Prompt: Only a number is wanted here. Tally the lines of the data that contain "public".

Dataset extract:
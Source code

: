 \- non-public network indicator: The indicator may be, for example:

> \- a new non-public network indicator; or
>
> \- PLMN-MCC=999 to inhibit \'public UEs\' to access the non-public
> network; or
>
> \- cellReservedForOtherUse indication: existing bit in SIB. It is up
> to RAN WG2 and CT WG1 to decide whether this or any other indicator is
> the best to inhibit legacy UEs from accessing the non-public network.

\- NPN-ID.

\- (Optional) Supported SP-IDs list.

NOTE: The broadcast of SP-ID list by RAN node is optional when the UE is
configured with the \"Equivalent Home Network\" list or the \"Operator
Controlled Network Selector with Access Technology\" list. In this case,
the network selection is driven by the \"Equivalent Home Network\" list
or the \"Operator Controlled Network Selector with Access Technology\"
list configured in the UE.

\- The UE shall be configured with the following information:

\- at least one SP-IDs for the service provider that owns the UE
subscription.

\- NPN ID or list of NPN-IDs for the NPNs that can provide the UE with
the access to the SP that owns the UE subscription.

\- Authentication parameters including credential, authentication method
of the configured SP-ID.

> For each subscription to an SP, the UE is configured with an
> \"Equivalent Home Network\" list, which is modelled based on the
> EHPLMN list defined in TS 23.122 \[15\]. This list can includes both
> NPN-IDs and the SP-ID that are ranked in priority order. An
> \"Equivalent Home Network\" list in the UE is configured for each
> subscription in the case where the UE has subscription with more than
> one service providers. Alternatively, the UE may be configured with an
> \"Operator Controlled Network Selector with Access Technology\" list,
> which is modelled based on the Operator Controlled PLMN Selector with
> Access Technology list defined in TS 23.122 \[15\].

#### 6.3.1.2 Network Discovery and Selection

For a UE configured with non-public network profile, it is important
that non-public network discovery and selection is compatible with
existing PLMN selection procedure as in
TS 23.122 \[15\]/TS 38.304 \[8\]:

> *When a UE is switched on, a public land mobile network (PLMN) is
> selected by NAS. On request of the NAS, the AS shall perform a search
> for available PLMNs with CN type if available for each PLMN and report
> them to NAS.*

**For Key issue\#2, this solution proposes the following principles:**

Reply to the task: 7